HI outflow from NGC3628 is shown in the negative plate at right, from Haynes, Giovanelli & Roberts 1979 ApJ 229 83. The HI contours tell a plain story of gas which is venting out of NGC3628 and filling up a gravitational bowl around the galaxy, then overflowing the lip of the bowl towards the left and flowing viscously into the intergalactic medium (IGM), free of the gravitational influence of its parent galaxy. There is also a smaller flow to the south.
The significance of this picture is that NGC3628 has a clearly defined gravitational boundary not far from the visible disk. This contradicts a major tenet of "dark matter" astronomy that galaxies have enormous haloes of material which extend very far away from the visible galaxy.
A further significance is the commentary on the nature of gravity. Why does NGC3628's gravitational influence terminate so close to the visible disk? After all, should not the gravitational influence taper off slowly with ever greater distance, as per the inverse square law? That is does not do so shows that there is an ambient gravitation to the IGM which is not modelled by conventional cosmology, a gravitational scalar which has no clear source. Furthermore, the absence of a large halo means that gravitational rotation profiles are more anomalous than ever; to recapitulate this, the outer disks of spiral galaxies rotate about their nucleus about as fast as the inner disks, in flagrant contradiction of normal gravitational models.
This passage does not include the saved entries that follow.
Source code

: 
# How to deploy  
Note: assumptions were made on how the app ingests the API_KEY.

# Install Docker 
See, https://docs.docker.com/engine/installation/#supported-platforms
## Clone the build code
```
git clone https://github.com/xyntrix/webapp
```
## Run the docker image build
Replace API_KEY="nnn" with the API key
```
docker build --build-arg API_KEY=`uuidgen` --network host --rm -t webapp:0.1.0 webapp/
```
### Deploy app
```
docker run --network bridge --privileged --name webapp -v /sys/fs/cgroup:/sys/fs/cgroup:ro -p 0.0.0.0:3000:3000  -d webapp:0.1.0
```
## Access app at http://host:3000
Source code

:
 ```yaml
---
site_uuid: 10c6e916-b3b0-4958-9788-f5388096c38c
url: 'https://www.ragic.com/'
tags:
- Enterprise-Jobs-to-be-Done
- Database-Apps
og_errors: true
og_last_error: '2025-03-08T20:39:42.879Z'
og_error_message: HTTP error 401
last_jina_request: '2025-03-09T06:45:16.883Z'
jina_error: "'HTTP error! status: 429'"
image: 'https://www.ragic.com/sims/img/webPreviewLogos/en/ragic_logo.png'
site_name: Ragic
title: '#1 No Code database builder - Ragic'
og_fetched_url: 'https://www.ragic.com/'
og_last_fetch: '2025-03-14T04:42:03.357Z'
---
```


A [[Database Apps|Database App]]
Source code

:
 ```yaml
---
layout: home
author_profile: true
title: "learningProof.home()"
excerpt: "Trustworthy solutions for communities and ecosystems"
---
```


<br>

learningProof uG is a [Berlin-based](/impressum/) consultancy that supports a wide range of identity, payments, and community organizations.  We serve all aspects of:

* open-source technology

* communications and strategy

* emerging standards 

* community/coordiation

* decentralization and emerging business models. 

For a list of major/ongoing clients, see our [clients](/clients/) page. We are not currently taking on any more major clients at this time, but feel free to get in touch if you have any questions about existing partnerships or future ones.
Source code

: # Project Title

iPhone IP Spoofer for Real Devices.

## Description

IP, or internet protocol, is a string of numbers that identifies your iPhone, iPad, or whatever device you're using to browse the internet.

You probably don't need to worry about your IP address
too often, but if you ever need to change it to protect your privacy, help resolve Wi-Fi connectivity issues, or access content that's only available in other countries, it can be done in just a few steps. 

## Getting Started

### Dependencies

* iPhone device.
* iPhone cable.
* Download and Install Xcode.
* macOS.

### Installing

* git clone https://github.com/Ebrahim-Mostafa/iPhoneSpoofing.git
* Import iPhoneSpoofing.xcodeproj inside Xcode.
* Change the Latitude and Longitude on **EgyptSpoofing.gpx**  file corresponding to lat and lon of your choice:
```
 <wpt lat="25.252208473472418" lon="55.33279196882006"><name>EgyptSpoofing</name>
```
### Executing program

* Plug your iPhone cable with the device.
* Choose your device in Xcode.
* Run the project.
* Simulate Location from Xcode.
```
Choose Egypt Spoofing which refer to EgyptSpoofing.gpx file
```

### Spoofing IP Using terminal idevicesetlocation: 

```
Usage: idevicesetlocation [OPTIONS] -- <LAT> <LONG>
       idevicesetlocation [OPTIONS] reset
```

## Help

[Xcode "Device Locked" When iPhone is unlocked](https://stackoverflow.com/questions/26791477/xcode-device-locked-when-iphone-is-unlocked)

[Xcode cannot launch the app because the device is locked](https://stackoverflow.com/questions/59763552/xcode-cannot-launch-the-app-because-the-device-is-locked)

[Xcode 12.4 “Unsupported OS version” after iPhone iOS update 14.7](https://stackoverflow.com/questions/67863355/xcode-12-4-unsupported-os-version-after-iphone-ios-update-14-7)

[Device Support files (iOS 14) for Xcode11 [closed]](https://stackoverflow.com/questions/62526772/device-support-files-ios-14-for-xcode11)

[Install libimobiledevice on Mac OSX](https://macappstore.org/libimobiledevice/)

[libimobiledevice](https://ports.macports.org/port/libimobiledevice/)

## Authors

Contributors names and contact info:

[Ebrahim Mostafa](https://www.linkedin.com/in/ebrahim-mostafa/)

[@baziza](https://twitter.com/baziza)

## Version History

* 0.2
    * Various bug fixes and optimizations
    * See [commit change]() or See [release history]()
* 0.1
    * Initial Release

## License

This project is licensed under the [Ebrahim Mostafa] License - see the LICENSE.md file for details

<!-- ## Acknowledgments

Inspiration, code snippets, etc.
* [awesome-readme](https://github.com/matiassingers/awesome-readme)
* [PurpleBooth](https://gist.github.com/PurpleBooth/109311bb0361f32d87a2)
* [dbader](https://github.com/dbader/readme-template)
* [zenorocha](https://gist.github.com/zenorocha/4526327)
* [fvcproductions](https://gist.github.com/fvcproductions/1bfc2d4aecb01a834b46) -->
Very large (unseen) matter haloes have been posited to account for the discrepancy, the idea being that the additional matter generates stronger gravitational fields in the outer disk. But the HI around NGC3628 bleeding off into the IGM shows us that there is no large halo. So why does the outer disk rotate so fast?
The Hypatia model of cosmology encompasses such apparent contradictions by modelling space as the surface of a large 5D body with gravitational highlands and lowlands not dissimilar to terrestrial topography. This confers the gravitational scalar onto the IGM, and the rotational profiles of galaxies are controlled by their topology onto the surface of Hypatia, as well as controlling the large scale clustering of galaxies seen in large-scale surveys.